The statements of people who knew Manders seemed to lead nowhere, and the revisited facts concerning his murder also yielded nothing new.
Manders had been a fairly successful hedge fund manager for a firm called Prudent Power, which specialized in shorting the market using exchange traded funds. Quinn could barely make himself read about that, so boring did it become. But he scanned it, learned something about puts and calls, then decided it probably had little to do with Manders’s murder except in larger and general ways whose understanding didn’t require an MBA from Harvard. He hoped.
He stood up, stretched, and then poured some of yesterday’s coffee into a white foam cup. Tasting the horrid stuff and making a face, he snatched up the Manders file from Fedderman’s desk, sat down at his own desk, and booted up his computer.
After a minute or so, and several acidic sips from the foam cup, he peered over the frames of his glasses at the glowing monitor. Where to look first but the Wall Street Journal?
Interesting. The price of Prudent Power had plunged as the market rose, losing a lot of value for its investors. But wasn’t that what a hedge fund was supposed to do, move the opposite way of the stock market? Quinn wasn’t sure. It might not be that simple, meaning the manager of Prudent Power might have made enemies by the thousands. It would take only one furious client crazy enough to kill him.

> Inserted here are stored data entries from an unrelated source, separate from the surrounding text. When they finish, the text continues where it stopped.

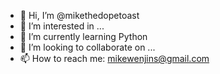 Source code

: - 👋 Hi, I’m @mikethedopetoast
- 👀 I’m interested in ...
- 🌱 I’m currently learning Python
- 💞️ I’m looking to collaborate on ...
- 📫 How to reach me: mikewenjins@gmail.com 

<!---
mikethedopetoast/mikethedopetoast is a ✨ special ✨ repository because its `README.md` (this file) appears on your GitHub profile.
You can click the Preview link to take a look at your changes.
--->
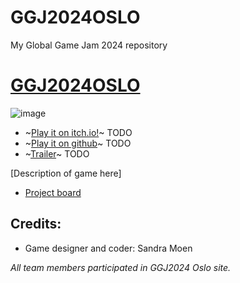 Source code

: # GGJ2024OSLO
My Global Game Jam 2024 repository

# [GGJ2024OSLO](https://globalgamejam.org/jam-sites/2024/oslo-global-game-jam-2024)

![image](https://github.com/Slideshow776/GGJ2024OSLO/assets/4059636/c3c059e7-d87c-4a33-ae5d-46ed5036feb1)

* ~[Play it on itch.io!]()~ TODO
* ~[Play it on github]()~ TODO
* ~[Trailer]()~ TODO

[Description of game here]

* [Project board]()

## Credits: 
* Game designer and coder: Sandra Moen

_All team members participated in GGJ2024 Oslo site._
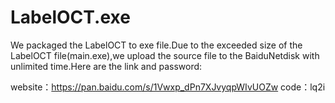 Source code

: ﻿# LabelOCT.exe
We packaged the LabelOCT to exe file.Due to the exceeded size of the LabelOCT file(main.exe),we upload the source file to the BaiduNetdisk with unlimited time.Here are the link and password:

website：https://pan.baidu.com/s/1Vwxp_dPn7XJvyqpWIvUOZw 
code：lq2i 




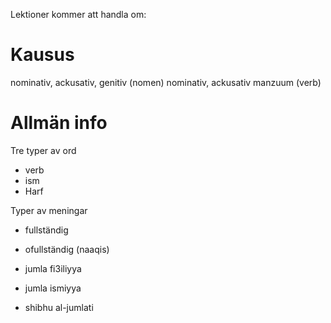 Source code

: Lektioner kommer att handla om:

# Kausus
nominativ, ackusativ, genitiv (nomen)
nominativ, ackusativ manzuum (verb)



# Allmän info
Tre typer av ord
* verb
* ism
* Harf

Typer av meningar
* fullständig
* ofullständig (naaqis)

* jumla fi3iliyya
* jumla ismiyya
* shibhu al-jumlati
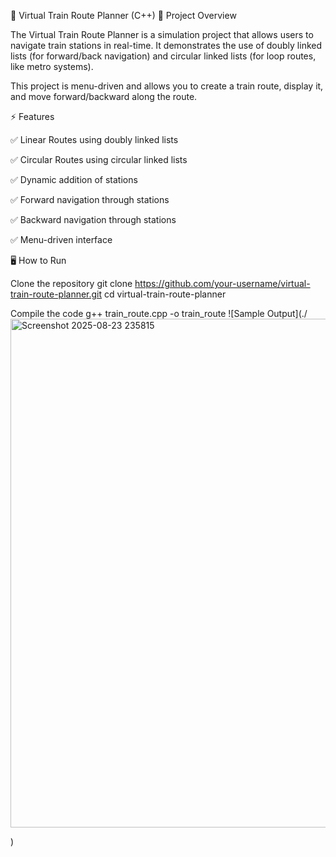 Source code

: 🚆 Virtual Train Route Planner (C++) 📌 Project Overview

The Virtual Train Route Planner is a simulation project that allows users to navigate train stations in real-time. It demonstrates the use of doubly linked lists (for forward/back navigation) and circular linked lists (for loop routes, like metro systems).

This project is menu-driven and allows you to create a train route, display it, and move forward/backward along the route.

⚡ Features

✅ Linear Routes using doubly linked lists

✅ Circular Routes using circular linked lists

✅ Dynamic addition of stations

✅ Forward navigation through stations

✅ Backward navigation through stations

✅ Menu-driven interface

🖥️ How to Run

Clone the repository git clone https://github.com/your-username/virtual-train-route-planner.git cd virtual-train-route-planner

Compile the code g++ train_route.cpp -o train_route
![Sample Output](./<img width="1683" height="814" alt="Screenshot 2025-08-23 235815" src="https://github.com/user-attachments/assets/b697f6cb-2aea-4dc2-ae4d-f17c73d16bd8" />



)
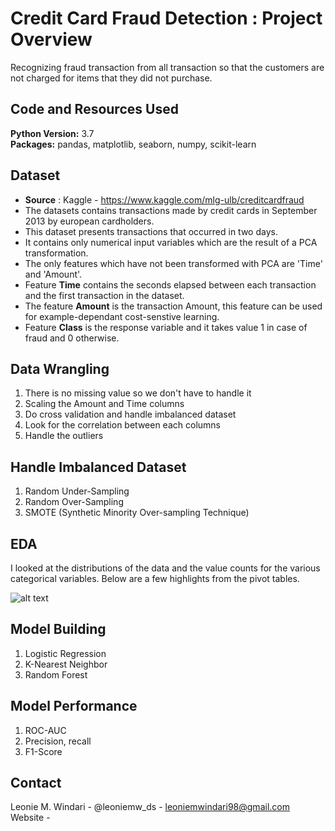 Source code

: # Credit Card Fraud Detection : Project Overview
Recognizing fraud transaction from all transaction so that the customers are not charged for items that they did not purchase.

## Code and Resources Used 
**Python Version:** 3.7  
**Packages:** pandas, matplotlib, seaborn, numpy, scikit-learn

## Dataset
* **Source** : Kaggle - https://www.kaggle.com/mlg-ulb/creditcardfraud
* The datasets contains transactions made by credit cards in September 2013 by european cardholders.
* This dataset presents transactions that occurred in two days.
* It contains only numerical input variables which are the result of a PCA transformation.
* The only features which have not been transformed with PCA are 'Time' and 'Amount'. 
* Feature **Time** contains the seconds elapsed between each transaction and the first transaction in the dataset. 
* The feature **Amount** is the transaction Amount, this feature can be used for example-dependant cost-senstive learning. 
* Feature **Class** is the response variable and it takes value 1 in case of fraud and 0 otherwise.


## Data Wrangling
1. There is no missing value so we don't have to handle it
2. Scaling the Amount and Time columns
3. Do cross validation and handle imbalanced dataset
4. Look for the correlation between each columns
5. Handle the outliers


## Handle Imbalanced Dataset
1. Random Under-Sampling
2. Random Over-Sampling
3. SMOTE (Synthetic Minority Over-sampling Technique)


## EDA
I looked at the distributions of the data and the value counts for the various categorical variables. Below are a few highlights from the pivot tables. 

![alt text]()



## Model Building
1. Logistic Regression
2. K-Nearest Neighbor
3. Random Forest


## Model Performance
1. ROC-AUC
2. Precision, recall
3. F1-Score

## Contact
Leonie M. Windari - @leoniemw_ds - leoniemwindari98@gmail.com
Website - 






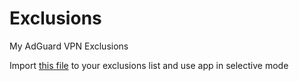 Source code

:# Exclusions
My AdGuard VPN Exclusions

Import [this file](https://raw.githubusercontent.com/artembolotov/Exclusions/main/exclusions.zip) to your exclusions list and use app in selective mode

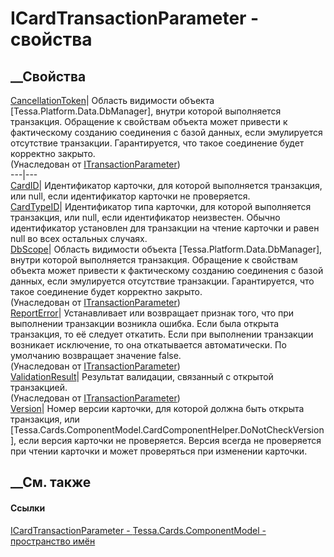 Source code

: # ICardTransactionParameter - свойства
##  __Свойства
[CancellationToken](P_Tessa_Platform_Data_ITransactionParameter_CancellationToken.htm)|
Область видимости объекта [Tessa.Platform.Data.DbManager], внутри которой
выполняется транзакция. Обращение к свойствам объекта может привести к
фактическому созданию соединения с базой данных, если эмулируется отсутствие
транзакции. Гарантируется, что такое соединение будет корректно закрыто.  
(Унаследован от
[ITransactionParameter](T_Tessa_Platform_Data_ITransactionParameter.htm))  
---|---  
[CardID](P_Tessa_Cards_ComponentModel_ICardTransactionParameter_CardID.htm)|
Идентификатор карточки, для которой выполняется транзакция, или null, если
идентификатор карточки не проверяется.  
[CardTypeID](P_Tessa_Cards_ComponentModel_ICardTransactionParameter_CardTypeID.htm)|
Идентификатор типа карточки, для которой выполняется транзакция, или null,
если идентификатор неизвестен. Обычно идентификатор установлен для транзакции
на чтение карточки и равен null во всех остальных случаях.  
[DbScope](P_Tessa_Platform_Data_ITransactionParameter_DbScope.htm)|  Область
видимости объекта [Tessa.Platform.Data.DbManager], внутри которой выполняется
транзакция. Обращение к свойствам объекта может привести к фактическому
созданию соединения с базой данных, если эмулируется отсутствие транзакции.
Гарантируется, что такое соединение будет корректно закрыто.  
(Унаследован от
[ITransactionParameter](T_Tessa_Platform_Data_ITransactionParameter.htm))  
[ReportError](P_Tessa_Platform_Data_ITransactionParameter_ReportError.htm)|
Устанавливает или возвращает признак того, что при выполнении транзакции
возникла ошибка. Если была открыта транзакция, то её следует откатить. Если
при выполнении транзакции возникает исключение, то она откатывается
автоматически. По умолчанию возвращает значение false.  
(Унаследован от
[ITransactionParameter](T_Tessa_Platform_Data_ITransactionParameter.htm))  
[ValidationResult](P_Tessa_Platform_Data_ITransactionParameter_ValidationResult.htm)|
Результат валидации, связанный с открытой транзакцией.  
(Унаследован от
[ITransactionParameter](T_Tessa_Platform_Data_ITransactionParameter.htm))  
[Version](P_Tessa_Cards_ComponentModel_ICardTransactionParameter_Version.htm)|
Номер версии карточки, для которой должна быть открыта транзакция, или
[Tessa.Cards.ComponentModel.CardComponentHelper.DoNotCheckVersion], если
версия карточки не проверяется. Версия всегда не проверяется при чтении
карточки и может проверяться при изменении карточки.  
## __См. также
#### Ссылки
[ICardTransactionParameter -
](T_Tessa_Cards_ComponentModel_ICardTransactionParameter.htm)
[Tessa.Cards.ComponentModel - пространство
имён](N_Tessa_Cards_ComponentModel.htm)
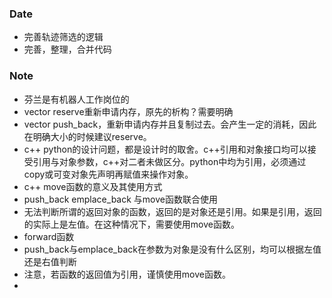 ### Date
- 完善轨迹筛选的逻辑
- 完善，整理，合并代码

### Note
- 芬兰是有机器人工作岗位的
- vector reserve重新申请内存，原先的析构？需要明确
- vector push_back，重新申请内存并且复制过去。会产生一定的消耗，因此在明确大小的时候建议reserve。
- c++ python的设计问题，都是设计时的取舍。c++引用和对象接口均可以接受引用与对象参数，c++对二者未做区分。python中均为引用，必须通过copy或可变对象先声明再赋值来操作对象。
- c++ move函数的意义及其使用方式
- push_back emplace_back 与move函数联合使用
- 无法判断所谓的返回对象的函数，返回的是对象还是引用。如果是引用，返回的实际上是左值。在这种情况下，需要使用move函数。
- forward函数
- push_back与emplace_back在参数为对象是没有什么区别，均可以根据左值还是右值判断
- 注意，若函数的返回值为引用，谨慎使用move函数。
- 
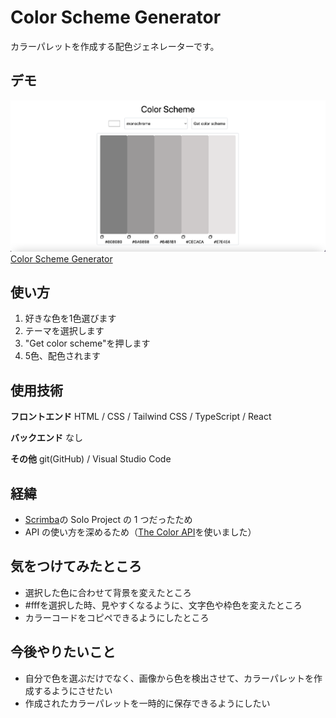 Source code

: # Color Scheme Generator

カラーパレットを作成する配色ジェネレーターです。

## デモ

![Color Scheme Generator Screenshot](./src/assets/png/website.png)
[Color Scheme Generator](https://hyuga-colorschemegenerator.netlify.app/)

## 使い方

1. 好きな色を1色選びます
2. テーマを選択します
3. "Get color scheme"を押します
4. 5色、配色されます

## 使用技術
**フロントエンド**
HTML / CSS / Tailwind CSS / TypeScript / React

**バックエンド**
なし

**その他**
git(GitHub) / Visual Studio Code

## 経緯

- [Scrimba](https://scrimba.com/scrim/co73343ea8c93c5d396d7ac67)の Solo Project の 1 つだったため
- API の使い方を深めるため（[The Color API](https://www.thecolorapi.com/)を使いました）

## 気をつけてみたところ
- 選択した色に合わせて背景を変えたところ
- #fffを選択した時、見やすくなるように、文字色や枠色を変えたところ
- カラーコードをコピペできるようにしたところ

## 今後やりたいこと

- 自分で色を選ぶだけでなく、画像から色を検出させて、カラーパレットを作成するようにさせたい
- 作成されたカラーパレットを一時的に保存できるようにしたい
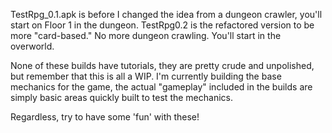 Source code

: TestRpg_0.1.apk is before I changed the idea from a dungeon crawler, you'll start on Floor 1 in the dungeon. 
TestRpg0.2 is the refactored version to be more "card-based." No more dungeon crawling. You'll start in the overworld.

None of these builds have tutorials, they are pretty crude and unpolished, but remember that this is all a WIP. I'm currently building the base mechanics for the game, the actual "gameplay" included in the builds are simply basic areas quickly built to test the mechanics.

Regardless, try to have some 'fun' with these!

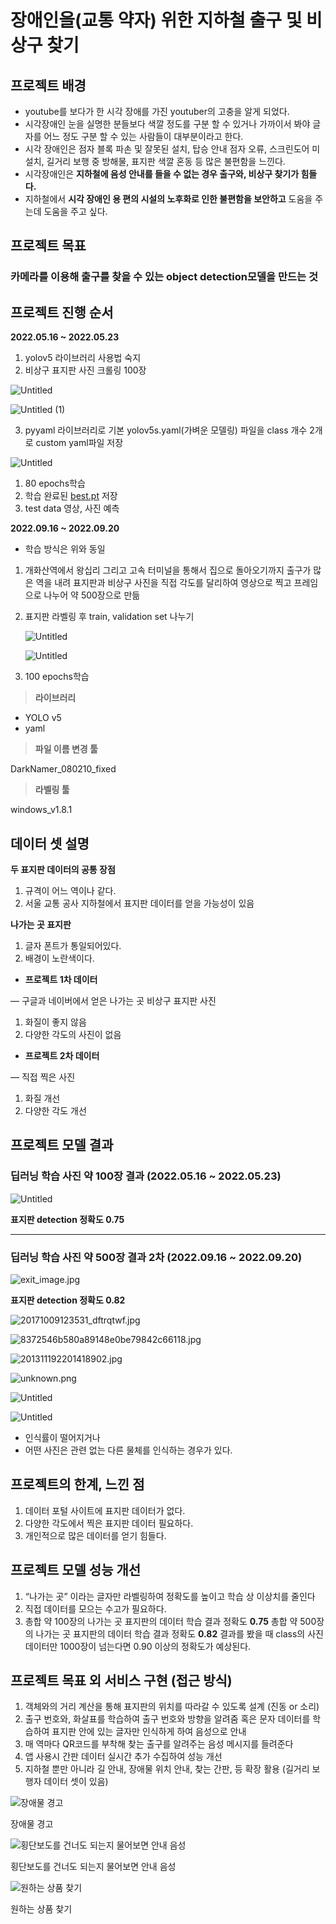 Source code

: #  장애인을(교통 약자) 위한 지하철 출구 및 비상구 찾기

## 프로젝트 배경

- youtube를 보다가 한 시각 장애를 가진 youtuber의 고충을 알게 되었다.
- 시각장애인 눈을 실명한 분들보다 색깔 정도를 구분 할 수 있거나 가까이서 봐야 글자를 어느 정도 구분 할 수 있는 사람들이 대부분이라고 한다.
- 시각 장애인은 점자 블록 파손 및 잘못된 설치, 탑승 안내 점자 오류, 스크린도어 미 설치, 길거리 보행 중 방해물, 표지판 색깔 혼동 등 많은 불편함을 느낀다.
- 시각장애인은 **지하철에 음성 안내를 들을 수 없는 경우 출구와, 비상구 찾기가 힘들다.**
- 지하철에서 **시각 장애인 용 편의 시설의 노후화로 인한 불편함을 보안하고** 도움을 주는데 도움을 주고 싶다.

## 프로젝트 목표

### 카메라를 이용해 출구를 찾을 수 있는 object detection모델을 만드는 것

## 프로젝트 진행 순서

**2022.05.16 ~ 2022.05.23**

1. yolov5 라이브러리 사용법 숙지
2. 비상구 표지판 사진 크롤링 100장

    
![Untitled](https://user-images.githubusercontent.com/87513112/196913883-02c75baa-e507-4a34-b014-b45c6834eb57.png)

    
![Untitled (1)](https://user-images.githubusercontent.com/87513112/196913897-2c67d2f9-43d7-4d4c-a2b1-61657f96503c.png)

    
3. pyyaml 라이브러리로 기본 yolov5s.yaml(가벼운 모델링) 파일을 class 개수 2개로 custom yaml파일 저장

![Untitled](https://s3-us-west-2.amazonaws.com/secure.notion-static.com/21415f2c-7ed1-45d5-9fd7-e80c1068a659/Untitled.png)

1. 80 epochs학습
2. 학습 완료된 [best.pt](http://best.pt) 저장
3. test data 영상, 사진 예측

**2022.09.16 ~ 2022.09.20**

- 학습 방식은 위와 동일
1. 개화산역에서 왕십리 그리고 고속 터미널을 통해서 집으로 돌아오기까지 출구가 많은 역을 내려 표지판과 비상구 사진을 직접 각도를 달리하여 영상으로 찍고 프레임으로 나누어 약 500장으로 만듦
2. 표지판 라벨링 후 train, validation set 나누기
    
    ![Untitled](https://s3-us-west-2.amazonaws.com/secure.notion-static.com/bf5aba3f-a796-4ade-87db-f4594b2e4891/Untitled.png)
    
    ![Untitled](https://s3-us-west-2.amazonaws.com/secure.notion-static.com/ef1c5a17-f4b7-478d-812a-fd7d63c48200/Untitled.png)
    
3. 100 epochs학습

> **라이브러리**
> 
- YOLO v5
- yaml

> **파일 이름 변경 툴**
> 

DarkNamer_080210_fixed

> **라벨링 툴**
> 

windows_v1.8.1

## 데이터 셋 설명

**두 표지판 데이터의 공통 장점**

1. 규격이 어느 역이나 같다.
2. 서울 교통 공사 지하철에서 표지판 데이터를 얻을 가능성이 있음

**나가는 곳 표지판**

1. 글자 폰트가 통일되어있다.
2. 배경이 노란색이다.

- **프로젝트 1차 데이터**

— 구글과 네이버에서 얻은 나가는 곳 비상구 표지판 사진

1. 화질이 좋지 않음
2. 다양한 각도의 사진이 없음
- **프로젝트 2차 데이터**

— 직접 찍은 사진

1. 화질 개선
2. 다양한 각도 개선

## 프로젝트 모델 결과

### 딥러닝 학습 사진 약 100장 결과 (2022.05.16 ~ 2022.05.23)

![Untitled](https://s3-us-west-2.amazonaws.com/secure.notion-static.com/0b4a7dc6-9cd6-4bb8-a432-3c188558a4ac/Untitled.png)

**표지판 detection 정확도 0.75**

---

### 딥러닝 학습 사진 약 500장 결과 ****2차**** (**2022.09.16 ~ 2022.09.20**)

![exit_image.jpg](https://s3-us-west-2.amazonaws.com/secure.notion-static.com/cc7e0325-59aa-4958-adda-def3c92115ae/exit_image.jpg)

 **표지판 detection 정확도 0.82**

![20171009123531_dftrqtwf.jpg](https://s3-us-west-2.amazonaws.com/secure.notion-static.com/1b1349c4-8d4d-4888-8ddb-ba3c91c4f3e4/20171009123531_dftrqtwf.jpg)

![8372546b580a89148e0be79842c66118.jpg](https://s3-us-west-2.amazonaws.com/secure.notion-static.com/5c5de29f-926e-437a-9797-4f0d2c1b6bf8/8372546b580a89148e0be79842c66118.jpg)

![201311192201418902.jpg](https://s3-us-west-2.amazonaws.com/secure.notion-static.com/d14df68e-2c67-422a-94f4-92020b718672/201311192201418902.jpg)

![unknown.png](https://s3-us-west-2.amazonaws.com/secure.notion-static.com/3da3298e-9772-49af-a2ba-d39388a19cba/unknown.png)

![Untitled](https://s3-us-west-2.amazonaws.com/secure.notion-static.com/ec5b40db-263e-4515-87ef-82dc71016438/Untitled.png)

![Untitled](https://s3-us-west-2.amazonaws.com/secure.notion-static.com/97a1e04f-1adf-4fa2-9d09-227ca1cca29d/Untitled.png)

- 인식률이 떨어지거나
- 어떤 사진은 관련 없는 다른 물체를 인식하는 경우가 있다.

## 프로젝트의 한계, 느낀 점

1. 데이터 포털 사이트에 표지판 데이터가 없다.
2. 다양한 각도에서 찍은 표지판 데이터 필요하다.
3. 개인적으로 많은 데이터를 얻기 힘들다.

## 프로젝트 모델 성능 개선

1. “나가는 곳” 이라는 글자만 라벨링하여 정확도를 높이고 학습 상 이상치를 줄인다
2. 직접 데이터를 모으는 수고가 필요하다.
3. 총합 약 100장의  나가는 곳 표지판의 데이터 학습 결과 정확도 **0.75**
총합 약 500장의  나가는 곳 표지판의 데이터 학습 결과 정확도 **0.82**
결과를 봤을 때 class의 사진 데이터만 1000장이 넘는다면 0.90 이상의 정확도가 예상된다.

## 프로젝트 목표 외 서비스 구현 (접근 방식)

1. 객체와의 거리 계산을 통해 표지판의 위치를 따라갈 수 있도록 설계 (진동 or 소리)
2. 출구 번호와, 화살표를 학습하여 출구 번호와 방향을 알려줌
혹은 문자 데이터를 학습하여 표지판 안에 있는 글자만 인식하게 하여 음성으로 안내
3. 매 역마다 QR코드를 부착해 찾는 출구를 알려주는 음성 메시지를 들려준다
4. 앱 사용시 간판 데이터 실시간 추가 수집하여 성능 개선
5. 지하철 뿐만 아니라 길 안내, 장애물 위치 안내, 찾는 간판, 등 확장 활용 (길거리 보행자 데이터 셋이 있음)

![장애물 경고](https://s3-us-west-2.amazonaws.com/secure.notion-static.com/c1149365-0855-4f5f-a861-bbd48e588549/Untitled.png)

장애물 경고

![횡단보도를 건너도 되는지 물어보면 안내 음성](https://s3-us-west-2.amazonaws.com/secure.notion-static.com/d861cc1f-56c3-4fc9-ab11-9d782f576f73/Untitled.png)

횡단보도를 건너도 되는지 물어보면 안내 음성

![원하는 상품 찾기](https://s3-us-west-2.amazonaws.com/secure.notion-static.com/d8af6a86-5770-48bf-8400-bdb8948cb3a6/Untitled.png)

원하는 상품 찾기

But would that same killer then have moved on to take more victims, people who, presumably, had nothing to do with his (her?) finances? And Quinn wondered, how many serial killers had there been who were wealthy enough to have holdings in hedge funds?
He phoned the police profiler, Helen Iman, and asked her that question.
“Maybe Jack the Ripper,” she said. “But we’ll never know for sure. That’s about it. Don’t bother barking up that tree, Quinn.”
He was holding the phone to his ear with his left hand while leafing through papers in the file.
“What’re you doing, Quinn?”
“Looking for another tree to bark up.”
“I’m pretty busy here,” Helen said.
“I’m leafing through witness statements as we talk,” he said. “Not that there were really any witnesses.”
“The usual friends and relatives talking about what a great guy the victim was, and how he had no enemies?”
“On target.”
“Read me who they are.”
Quinn found the statements list and began reading her the names of people either his team or the earlier investigators had interviewed.
“That last one,” Helen said, interrupting him. “Same last name as the victim.”
“Zoe Manders,” Quinn said. “Sister.”
“The name sounds familiar to me. She the one who’s the psychologist?”
“Says here she’s a psychoanalyst. Got an office over on Park Avenue.”
“La-di-da. Well, maybe that’s where I heard her name, some convention or other.”
“Manders himself was no pauper. Lived on East Fifty-sixth Street, near Sutton Place.”
“Prosperous siblings,” Helen said.
“Like you and I would be, if we were related and had money.”
“Talk to her again,” Helen said.
“Says here she and her brother only saw each other half a dozen times a year, mostly on holidays. Didn’t go to the same places or have the same friends. And sis is solid with alibi.”
“She might know something she doesn’t know she knows,” Helen said.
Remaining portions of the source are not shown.